Allan Saxe Field provides the Mavericks with a nice home field advantage, as they have a home record of 515–376, for a winning percentage of .578 (as of the end of the 2024 season).

Allan Saxe Field has hosted numerous big name opponents, including the Big XII's Baylor Bears, Kansas State Wildcats, University of Texas Longhorns and Texas Tech Red Raiders, the SEC's Arkansas Razorbacks, Mississippi Rebels and Texas A&M Aggies, the B1G's Illinois Fighting Illini, the Pac-12's Oregon Ducks, the ACC's Pittsburgh Panthers and the AAC's Houston Cougars.

UTA has played the Texas State Bobcats the most at Allan Saxe Field, with 63 games played. The Mavericks are 35–28 in those games. The Mavericks and Bobcats were conference rivals from 1988 to 2022, despite both squads belonging to three conferences. Louisiana-Monroe is the second most visited team, lining up against UTA 60 times, followed by Sam Houston, 42, Stephen F. Austin, 41, and Northwestern State, 34. UTA once again joined Louisiana-Monroe in the Sun Belt Conference, then SFA and Sam Houston in the Western Athletic Conference. All five members on the list were members of the Southland at one time or another.

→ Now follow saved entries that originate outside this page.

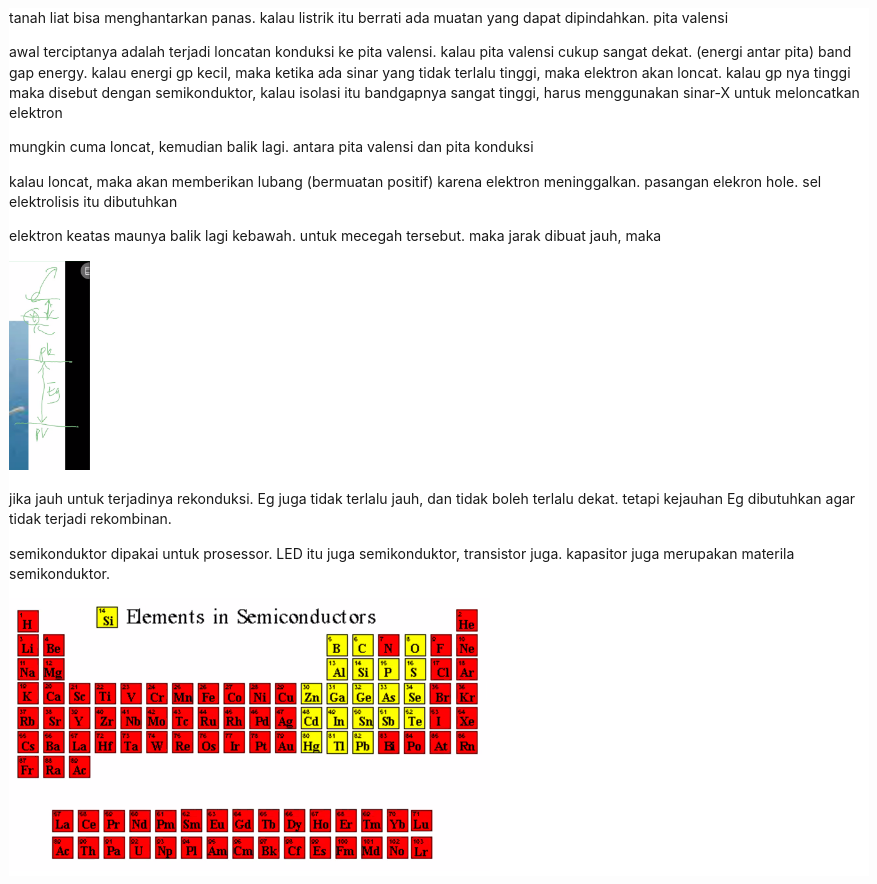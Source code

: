 tanah liat bisa menghantarkan panas. kalau listrik itu berrati ada muatan yang dapat dipindahkan. pita valensi

awal terciptanya adalah terjadi loncatan konduksi ke pita valensi. kalau pita valensi cukup sangat dekat. (energi antar pita) band gap energy. kalau energi gp kecil, maka ketika ada sinar yang tidak terlalu tinggi, maka elektron akan loncat. kalau gp nya tinggi maka disebut dengan semikonduktor, kalau isolasi itu bandgapnya sangat tinggi, harus menggunakan sinar-X untuk meloncatkan elektron

mungkin cuma loncat, kemudian balik lagi. antara pita valensi dan pita konduksi

kalau loncat, maka akan memberikan lubang (bermuatan positif) karena elektron meninggalkan. pasangan elekron hole. sel elektrolisis itu dibutuhkan

elektron keatas maunya balik lagi kebawah. untuk mecegah tersebut. maka jarak dibuat jauh, maka 

<img src="../../../../_resources/4d3d66c248f0a7cb854c8ab361d252bd.png" alt="4d3d66c248f0a7cb854c8ab361d252bd.png" width="81" height="209">

jika jauh untuk terjadinya rekonduksi. Eg juga tidak terlalu jauh, dan tidak boleh terlalu dekat. tetapi kejauhan Eg dibutuhkan agar tidak terjadi rekombinan. 

semikonduktor dipakai untuk prosessor. LED itu juga semikonduktor, transistor juga. kapasitor juga merupakan materila semikonduktor. 

![aa5a89dad939b109deedf5733e55c60c.png](../../../../_resources/aa5a89dad939b109deedf5733e55c60c.png)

Allan Saxe Field was home to the 1983, 1986, 1989, 2003 and 2007 Southland Conference regular season champions and the 2003 Southland Conference tournament champions.

A sellout crowd of 702 set a new attendance record on March 12, 2016 when Samford visited. The previous record of 474 was set against the UT Longhorns on March 11, 2010 when stadium capacity was 250. In 2016, Allan Saxe also drew crowds of 622, 522 and 512 that would have set the record had it occurred in any year prior. On April 16, 2019, the record was broken again when 782 fans saw the Mavericks host the 11th ranked Longhorns. While the season was suspended in March, 2020 set a record for average attendance when Allan Saxe Field averaged 467 fans per game after 14 games were completed. The previous record of 361 was set a year prior in 2019 (25 games), also the last full season with open gates and full schedule. Attendance records fell again during the 2023 season, as a new crowd of 810 came to Allan Saxe Field to view the Mavericks versus the Longhorns. the 417 average was the most for a full season, despite the 22-29 overall record.